How much risk should your company retain, and how much should it transfer to an insurance company?
With the emergence of huge corporate exposures like terrorism, climate change and the risk of world economic downturn, CFOs need to get a handle on the question of whether or not to self-insure — and if so, how much.
The authors of the articles featured in CFO’s Choosing Self-Insurance Special Report attempt to provide qualitative, quantitative and pragmatic solutions to the conundrum of how to finance corporate risk. Writing from a qualitative standpoint, regular CFO risk management columnists John Bugalla and Kristina Narvaez contend that decisions about how high a level of insurance deductible for a corporation to retain have too often been driven by the insurance market, rather than the specific financial structure of the organization.

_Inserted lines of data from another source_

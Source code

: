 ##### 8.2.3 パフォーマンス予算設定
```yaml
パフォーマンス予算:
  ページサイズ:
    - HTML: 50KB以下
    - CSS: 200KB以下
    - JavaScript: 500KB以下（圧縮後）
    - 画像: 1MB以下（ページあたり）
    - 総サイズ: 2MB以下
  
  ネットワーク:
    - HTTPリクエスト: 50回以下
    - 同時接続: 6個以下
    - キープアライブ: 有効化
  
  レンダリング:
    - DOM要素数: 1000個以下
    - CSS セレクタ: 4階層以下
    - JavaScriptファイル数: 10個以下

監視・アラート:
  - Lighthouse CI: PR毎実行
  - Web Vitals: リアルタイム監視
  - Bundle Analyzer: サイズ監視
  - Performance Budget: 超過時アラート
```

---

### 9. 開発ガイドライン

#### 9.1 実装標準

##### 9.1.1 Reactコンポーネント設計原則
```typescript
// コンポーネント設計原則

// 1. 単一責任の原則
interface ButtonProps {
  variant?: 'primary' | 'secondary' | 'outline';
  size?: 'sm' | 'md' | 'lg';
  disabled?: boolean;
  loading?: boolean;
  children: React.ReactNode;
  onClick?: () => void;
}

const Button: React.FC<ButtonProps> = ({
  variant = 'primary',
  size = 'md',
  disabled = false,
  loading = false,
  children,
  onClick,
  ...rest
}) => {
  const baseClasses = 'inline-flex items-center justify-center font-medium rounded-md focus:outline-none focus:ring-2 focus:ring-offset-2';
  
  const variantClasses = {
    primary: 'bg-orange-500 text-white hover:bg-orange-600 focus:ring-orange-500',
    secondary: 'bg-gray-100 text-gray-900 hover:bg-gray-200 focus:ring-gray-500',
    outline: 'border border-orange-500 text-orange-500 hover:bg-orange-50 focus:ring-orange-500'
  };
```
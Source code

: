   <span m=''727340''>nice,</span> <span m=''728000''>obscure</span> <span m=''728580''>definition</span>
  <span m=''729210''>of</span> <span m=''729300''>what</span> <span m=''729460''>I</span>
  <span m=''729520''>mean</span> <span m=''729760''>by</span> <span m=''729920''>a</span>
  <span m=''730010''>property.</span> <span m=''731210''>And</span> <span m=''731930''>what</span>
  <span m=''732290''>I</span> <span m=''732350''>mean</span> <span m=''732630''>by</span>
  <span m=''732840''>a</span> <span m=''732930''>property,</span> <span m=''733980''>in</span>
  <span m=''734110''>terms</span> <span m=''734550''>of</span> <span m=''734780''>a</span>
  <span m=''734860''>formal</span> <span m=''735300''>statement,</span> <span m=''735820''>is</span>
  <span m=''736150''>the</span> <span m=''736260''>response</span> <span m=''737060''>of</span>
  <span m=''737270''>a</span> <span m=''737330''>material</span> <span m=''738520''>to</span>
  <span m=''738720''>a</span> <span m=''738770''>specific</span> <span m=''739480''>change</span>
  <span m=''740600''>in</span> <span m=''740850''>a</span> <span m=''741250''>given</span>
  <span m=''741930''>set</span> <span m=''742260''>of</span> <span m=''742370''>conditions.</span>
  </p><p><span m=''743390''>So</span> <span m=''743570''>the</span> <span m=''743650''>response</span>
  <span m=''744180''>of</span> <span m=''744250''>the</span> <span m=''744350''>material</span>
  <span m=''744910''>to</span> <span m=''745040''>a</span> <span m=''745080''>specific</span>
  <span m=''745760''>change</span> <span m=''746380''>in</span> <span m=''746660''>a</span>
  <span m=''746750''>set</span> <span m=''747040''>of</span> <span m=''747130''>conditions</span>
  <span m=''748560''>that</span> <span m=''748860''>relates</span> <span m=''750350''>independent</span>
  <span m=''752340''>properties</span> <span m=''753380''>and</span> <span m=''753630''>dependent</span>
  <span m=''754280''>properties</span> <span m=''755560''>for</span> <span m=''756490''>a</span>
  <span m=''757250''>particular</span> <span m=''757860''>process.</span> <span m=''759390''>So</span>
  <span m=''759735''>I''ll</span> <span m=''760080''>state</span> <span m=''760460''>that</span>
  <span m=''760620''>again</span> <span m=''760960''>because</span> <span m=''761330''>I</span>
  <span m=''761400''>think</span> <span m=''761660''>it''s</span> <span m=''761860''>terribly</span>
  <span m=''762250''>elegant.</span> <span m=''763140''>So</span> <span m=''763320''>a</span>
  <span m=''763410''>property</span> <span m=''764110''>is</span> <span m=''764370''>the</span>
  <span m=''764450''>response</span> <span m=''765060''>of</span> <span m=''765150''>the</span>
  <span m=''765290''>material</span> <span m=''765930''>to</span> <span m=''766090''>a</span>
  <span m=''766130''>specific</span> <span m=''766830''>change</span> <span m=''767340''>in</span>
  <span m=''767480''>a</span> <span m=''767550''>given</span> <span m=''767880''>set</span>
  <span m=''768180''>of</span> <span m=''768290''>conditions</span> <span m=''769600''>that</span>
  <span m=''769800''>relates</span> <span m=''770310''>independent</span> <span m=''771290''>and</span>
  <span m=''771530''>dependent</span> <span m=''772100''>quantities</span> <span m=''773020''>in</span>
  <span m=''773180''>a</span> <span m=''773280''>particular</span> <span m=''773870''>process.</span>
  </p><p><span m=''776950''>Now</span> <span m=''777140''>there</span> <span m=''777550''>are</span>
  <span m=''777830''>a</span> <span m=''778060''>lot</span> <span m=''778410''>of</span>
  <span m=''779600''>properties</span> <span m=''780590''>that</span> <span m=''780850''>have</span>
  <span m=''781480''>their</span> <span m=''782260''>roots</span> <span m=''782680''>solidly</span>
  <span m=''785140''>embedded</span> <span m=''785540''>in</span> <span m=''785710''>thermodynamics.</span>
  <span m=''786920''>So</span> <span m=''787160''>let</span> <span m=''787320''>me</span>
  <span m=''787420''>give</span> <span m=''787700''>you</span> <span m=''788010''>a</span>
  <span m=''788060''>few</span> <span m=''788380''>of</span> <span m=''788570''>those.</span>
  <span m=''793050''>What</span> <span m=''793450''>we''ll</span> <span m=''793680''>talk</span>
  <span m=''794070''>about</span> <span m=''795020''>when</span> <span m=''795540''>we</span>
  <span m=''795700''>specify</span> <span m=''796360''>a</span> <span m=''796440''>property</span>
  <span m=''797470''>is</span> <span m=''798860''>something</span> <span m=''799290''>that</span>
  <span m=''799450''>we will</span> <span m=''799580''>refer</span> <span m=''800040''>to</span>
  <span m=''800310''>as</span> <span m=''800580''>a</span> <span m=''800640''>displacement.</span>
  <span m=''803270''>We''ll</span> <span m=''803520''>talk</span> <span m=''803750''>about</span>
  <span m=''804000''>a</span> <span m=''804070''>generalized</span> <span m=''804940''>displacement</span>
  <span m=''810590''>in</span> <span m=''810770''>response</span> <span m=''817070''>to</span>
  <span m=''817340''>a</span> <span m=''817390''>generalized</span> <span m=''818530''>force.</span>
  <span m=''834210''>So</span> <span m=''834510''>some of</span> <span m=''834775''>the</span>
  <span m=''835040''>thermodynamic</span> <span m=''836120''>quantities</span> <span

To tie the company’s finance strategy more appropriately to questions of insurance and self-insurance, they contend, finance chiefs should get involved in the risk management process. “Deciding the right level of a company’s insurance deductibles or risk retention depends largely on the organization’s risk appetite and its financial strength — definitely territory for the CFO,” they assert.
But CFOs may do well to use analytics as well as their own insights as a way of gauging how much risk to take on. In another article, Rich Michel, the risk management national practice leader at Wells Fargo Insurance Services USA, sketches out an overarching quantitative approach to corporate risk retention/risk purchasing known as intrinsic risk valuation (IRV).
Much like intrinsic value investing, in which stock analysts set an intrinsic value for a stock and buy or sell based on the difference between the intrinsic value and the market price, IRV is a baseline by means of which CFOs can decide whether and how much risk their companies should retain. “Most companies evaluate the purchase of insurance and other risk-transfer solutions one risk at a time. The amount of risk to be retained by the company is most often weighed against the premium or other savings for assuming each risk,” writes Michel.
“It is less common to find companies that make risk transfer-risk retention decisions based on their entire portfolio of insurance and other risk-transfer solutions. Doing so however, could help derive the greatest value from the company’s available risk-bearing capacity: its financial capacity and tolerance for taking risk,” the broker thinks.
While such comprehensive analysis can be a great help in setting overall budgets and risk-tolerance levels, however, CFOs and risk managers still need to figure out what risk-financing methods best suit their companies. One option is to self-insure certain hard-to-place risks through a corporate-owned captive insurance company. Greenberg Traurig tax attorney Jeffrey C. Joy advises, for example, that CFOs should consider the benefits of self-insuring cyber risks and supply-chain business-interruption perils via a captive as a supplement to their companies’ commercial insurance coverage for such risks.
“Adding comprehensive or supplemental cyber risk and business interruption coverage through a captive should be considered an important contingent component to any company’s strategic risk management plan,” Joy writes. “These risks are real for most companies, and the potential damages to a company’s revenues and profits can be significant.”